Le monde appartient à ceux qui se
lèvent tôt, et la blancheur infinie qu’elle parsème de ses pas légers confirme
les dires des anciens.
Sous ses pieds s’étend un tapis aux
reflets d‘ivoire, immaculé, encore inviolé et baigné par les vagues reflets de
la lune. Un masque pur et blanc posé sur l’horreur du monde et que peut-être
bientôt des gouttes de vie aux teintes pourpres et douloureuses souilleront. Le
pont s’étire dans le silence des dernières heures de la nuit, paisible sous la
valse des millions d’étoiles blanches qui s’affalent sur le sol dans un soupir.
Elle enjambe la barrière en
écrasant ses mains sur le métal brouillé de givre qui dépose de fines morsures
sur sa peau froide. La voilà au bord du vide, au bord de l’infini, encore en
vie, à un pas de la mort. Prête pour le saut de l’ange. Sa dernière danse, elle
l’accordera au vent. Son dernier sourire, lui, a été effacé depuis longtemps.
En contrebas, la rivière sanglote
entre ses rochers acérés moulés de givre. Les arbres morts grelottent sous leur
cape teintée d’argent et pleurent parfois une feuille rouge, pareille à une
goutte de sang, qui coule lentement dans l’infini silence.
Un léger vertige l’étourdit, l’air
froid hurle l’écho de sa tristesse. Puis un étrange brouillard éteint ses
pensées, elle avance sans le vouloir, poussée dans le vide par la main glacée
du destin.
Sous ses pieds, le monde s’écroule
soudain. Tout tremble, la rivière devient floue, les berges disparaissent sous
les vertiges. Un maigre rayon de lune transperce l’opaque atmosphère matinale,
esquissant sur l’eau tremblante un long filet d’or.
Le corps fin tombe lentement dans
l’au-delà, dans l’ailleurs inconnu, balancé dans les courants d’air rieurs. Les
longs cheveux blonds dansent entre les flocons. Elle semble voler, la morsure
du froid parsème ses joues d’éclats de framboise. Ange tombé du ciel, prête à
rejoindre l’enfer, plus rien ne peut l’arrêter, la sauver, ou la consoler. Le
ciel se dérobe sous ses pieds, elle ferme les yeux pour ne pas imaginer.
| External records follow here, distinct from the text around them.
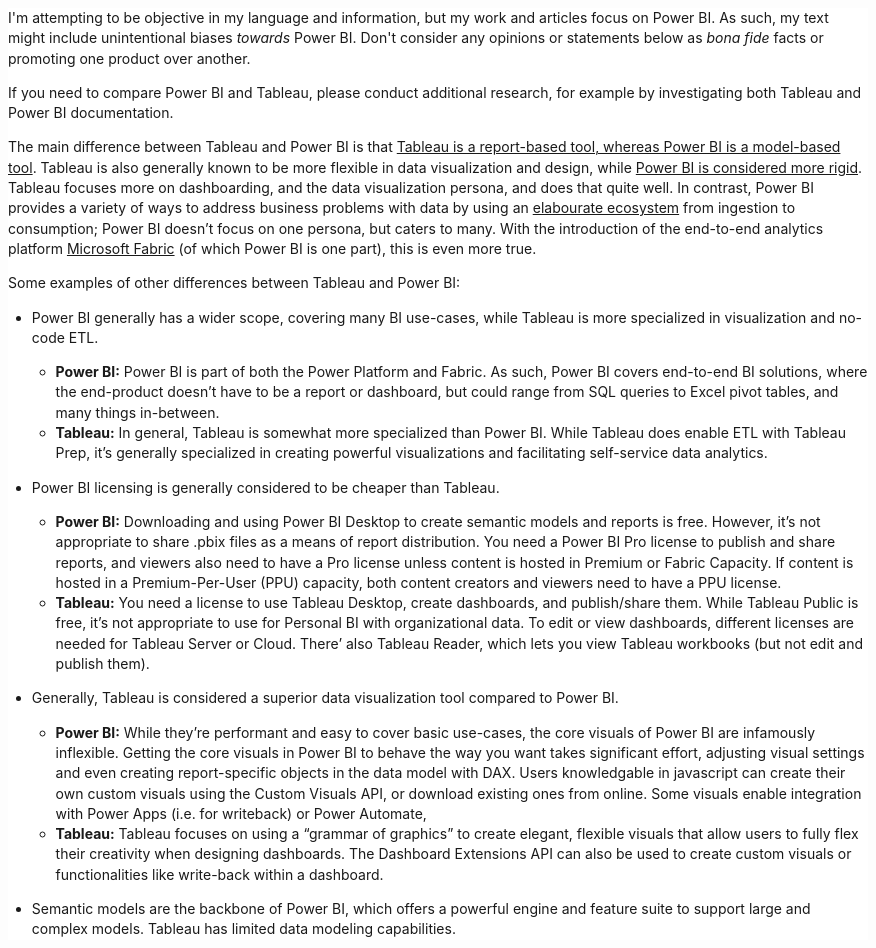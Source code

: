 I'm attempting to be objective in my language and information, but my work and articles focus on Power BI. As such, my text might include unintentional biases *towards* Power BI. Don't consider any opinions or statements below as *bona fide* facts or promoting one product over another.


If you need to compare Power BI and Tableau, please conduct additional research, for example by investigating both Tableau and Power BI documentation.


The main difference between Tableau and Power BI is that [Tableau is a report-based tool, whereas Power BI is a model-based tool](https://www.sqlbi.com/articles/power-bi-is-a-model-based-tool/). Tableau is also generally known to be more flexible in data visualization and design, while [Power BI is considered more rigid](https://data-goblins.com/power-bi/visual-wishlist). Tableau focuses more on dashboarding, and the data visualization persona, and does that quite well. In contrast, Power BI provides a variety of ways to address business problems with data by using an [elabourate ecosystem](https://images.squarespace-cdn.com/content/v1/5d28ebb6fbc5cd000177d261/c884faf8-f9a7-4232-9334-9a447961c76a/PowerBIEndToEndDiagram_MelissaCoates_LargeImage.png?format=2500w) from ingestion to consumption; Power BI doesn’t focus on one persona, but caters to many. With the introduction of the end-to-end analytics platform [Microsoft Fabric](https://learn.microsoft.com/en-us/fabric/get-started/microsoft-fabric-overview) (of which Power BI is one part), this is even more true.

Some examples of other differences between Tableau and Power BI: 


* Power BI generally has a wider scope, covering many BI use-cases, while Tableau is more specialized in visualization and no-code ETL.


	+ **Power BI:** Power BI is part of both the Power Platform and Fabric. As such, Power BI covers end-to-end BI solutions, where the end-product doesn’t have to be a report or dashboard, but could range from SQL queries to Excel pivot tables, and many things in-between.
	+ **Tableau:** In general, Tableau is somewhat more specialized than Power BI. While Tableau does enable ETL with Tableau Prep, it’s generally specialized in creating powerful visualizations and facilitating self-service data analytics.
* Power BI licensing is generally considered to be cheaper than Tableau.


	+ **Power BI:** Downloading and using Power BI Desktop to create semantic models and reports is free. However, it’s not appropriate to share .pbix files as a means of report distribution. You need a Power BI Pro license to publish and share reports, and viewers also need to have a Pro license unless content is hosted in Premium or Fabric Capacity. If content is hosted in a Premium-Per-User (PPU) capacity, both content creators and viewers need to have a PPU license.
	+ **Tableau:** You need a license to use Tableau Desktop, create dashboards, and publish/share them. While Tableau Public is free, it’s not appropriate to use for Personal BI with organizational data. To edit or view dashboards, different licenses are needed for Tableau Server or Cloud. There’ also Tableau Reader, which lets you view Tableau workbooks (but not edit and publish them).
* Generally, Tableau is considered a superior data visualization tool compared to Power BI.


	+ **Power BI:** While they’re performant and easy to cover basic use-cases, the core visuals of Power BI are infamously inflexible. Getting the core visuals in Power BI to behave the way you want takes significant effort, adjusting visual settings and even creating report-specific objects in the data model with DAX. Users knowledgable in javascript can create their own custom visuals using the Custom Visuals API, or download existing ones from online. Some visuals enable integration with Power Apps (i.e. for writeback) or Power Automate,
	+ **Tableau:** Tableau focuses on using a “grammar of graphics” to create elegant, flexible visuals that allow users to fully flex their creativity when designing dashboards. The Dashboard Extensions API can also be used to create custom visuals or functionalities like write-back within a dashboard.
* Semantic models are the backbone of Power BI, which offers a powerful engine and feature suite to support large and complex models. Tableau has limited data modeling capabilities.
Déjà
presque morte, encore terriblement vivante, elle ne sent plus le froid, elle
n’entend plus les voix.
Les secondes coulent doucement,
lentes, précises, laissant filer un à un les mètres glacés qui la séparent du
salut. Et toujours cette douleur qui découpe dans son cœur des lambeaux
d’humanité. Puis la honte, qui vient s’y ajouter, et la peur qui se fait plus
amère, plus horrifiante, et toujours incurable. Chaque couleur de ce morne
tableau s’efface à ses yeux au profit de l’arc-en-ciel de sensations qui brûle
sa peau.
Puis vient la fin. Un fracas
indescriptible Une douleur éphémère, puis le vide devant l’éternel. Comme les
branches sèches des arbres sous les baisers du vent, ses os se rompent dans un
craquement aigu. Sa faible existence s’éteint comme une flamme tremblante dans
les courants d’air. C’est une âme dans toute sa complexité, l’empreinte de
milliards de pensées qui se fond dans l’infini et s’écoule lentement en suivant
le courant des fins ruisseaux de sang qui souillent l’inoubliable pureté
blanche. Morte dans cet hiver qu’elle a si souvent aimé, elle est lavée de ses
hontes par les gouttes d’argent que pleure le ciel sur son dernier souffle.